▶ **YOUR OBJECTIVE**: Every line of the records that holds the word "CompaniesHouseClient" should be copied.

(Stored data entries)
# # # #
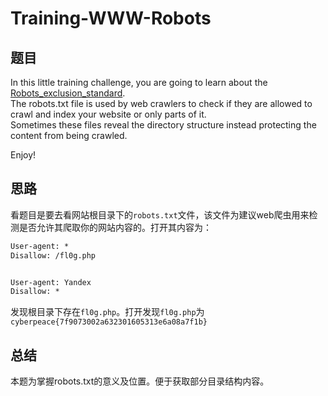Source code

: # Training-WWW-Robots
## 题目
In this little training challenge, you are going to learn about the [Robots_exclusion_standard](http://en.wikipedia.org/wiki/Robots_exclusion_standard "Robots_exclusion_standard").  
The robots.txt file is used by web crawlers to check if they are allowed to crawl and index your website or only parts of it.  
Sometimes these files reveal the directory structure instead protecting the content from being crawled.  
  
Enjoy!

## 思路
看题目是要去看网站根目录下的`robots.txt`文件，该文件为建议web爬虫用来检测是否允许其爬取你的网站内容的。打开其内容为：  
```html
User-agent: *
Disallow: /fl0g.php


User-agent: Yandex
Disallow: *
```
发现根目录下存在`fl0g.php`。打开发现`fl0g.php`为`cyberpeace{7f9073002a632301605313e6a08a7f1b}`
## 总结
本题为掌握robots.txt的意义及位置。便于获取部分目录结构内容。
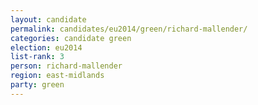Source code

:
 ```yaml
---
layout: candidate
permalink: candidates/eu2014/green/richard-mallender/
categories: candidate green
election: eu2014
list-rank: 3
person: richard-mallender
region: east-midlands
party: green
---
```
# # # #
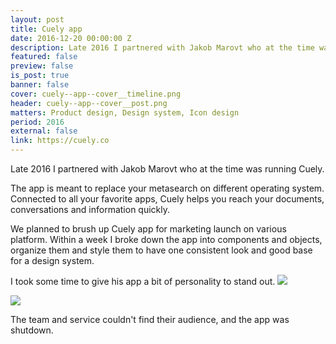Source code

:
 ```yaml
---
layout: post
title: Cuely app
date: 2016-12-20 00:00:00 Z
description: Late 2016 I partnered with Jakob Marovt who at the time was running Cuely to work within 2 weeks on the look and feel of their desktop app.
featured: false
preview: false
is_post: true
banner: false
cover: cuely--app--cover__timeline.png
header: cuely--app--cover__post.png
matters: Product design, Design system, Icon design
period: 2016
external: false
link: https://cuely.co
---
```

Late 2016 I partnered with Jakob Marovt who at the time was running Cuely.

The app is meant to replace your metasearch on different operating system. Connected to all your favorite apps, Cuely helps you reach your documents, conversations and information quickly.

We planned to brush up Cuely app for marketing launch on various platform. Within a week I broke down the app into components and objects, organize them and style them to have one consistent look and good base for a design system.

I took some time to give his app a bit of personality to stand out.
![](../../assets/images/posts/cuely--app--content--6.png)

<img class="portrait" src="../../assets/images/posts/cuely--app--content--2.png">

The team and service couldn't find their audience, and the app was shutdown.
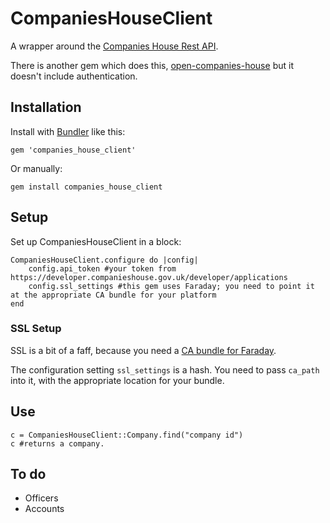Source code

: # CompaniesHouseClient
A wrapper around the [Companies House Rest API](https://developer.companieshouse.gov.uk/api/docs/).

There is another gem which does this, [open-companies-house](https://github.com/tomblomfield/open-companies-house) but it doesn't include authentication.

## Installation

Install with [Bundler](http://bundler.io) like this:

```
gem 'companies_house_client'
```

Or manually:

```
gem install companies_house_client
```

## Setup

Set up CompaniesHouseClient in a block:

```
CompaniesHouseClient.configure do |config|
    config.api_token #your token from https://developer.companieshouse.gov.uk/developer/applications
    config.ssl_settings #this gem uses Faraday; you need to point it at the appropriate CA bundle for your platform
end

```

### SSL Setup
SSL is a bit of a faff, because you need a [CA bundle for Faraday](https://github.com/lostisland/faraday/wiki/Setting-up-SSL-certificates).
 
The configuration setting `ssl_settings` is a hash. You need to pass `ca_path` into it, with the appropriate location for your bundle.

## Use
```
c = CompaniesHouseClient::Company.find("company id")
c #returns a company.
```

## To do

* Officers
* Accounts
# # # #
▶ **WRITTEN ANSWER**:
: # CompaniesHouseClient
Set up CompaniesHouseClient in a block:
CompaniesHouseClient.configure do |config|
c = CompaniesHouseClient::Company.find("company id")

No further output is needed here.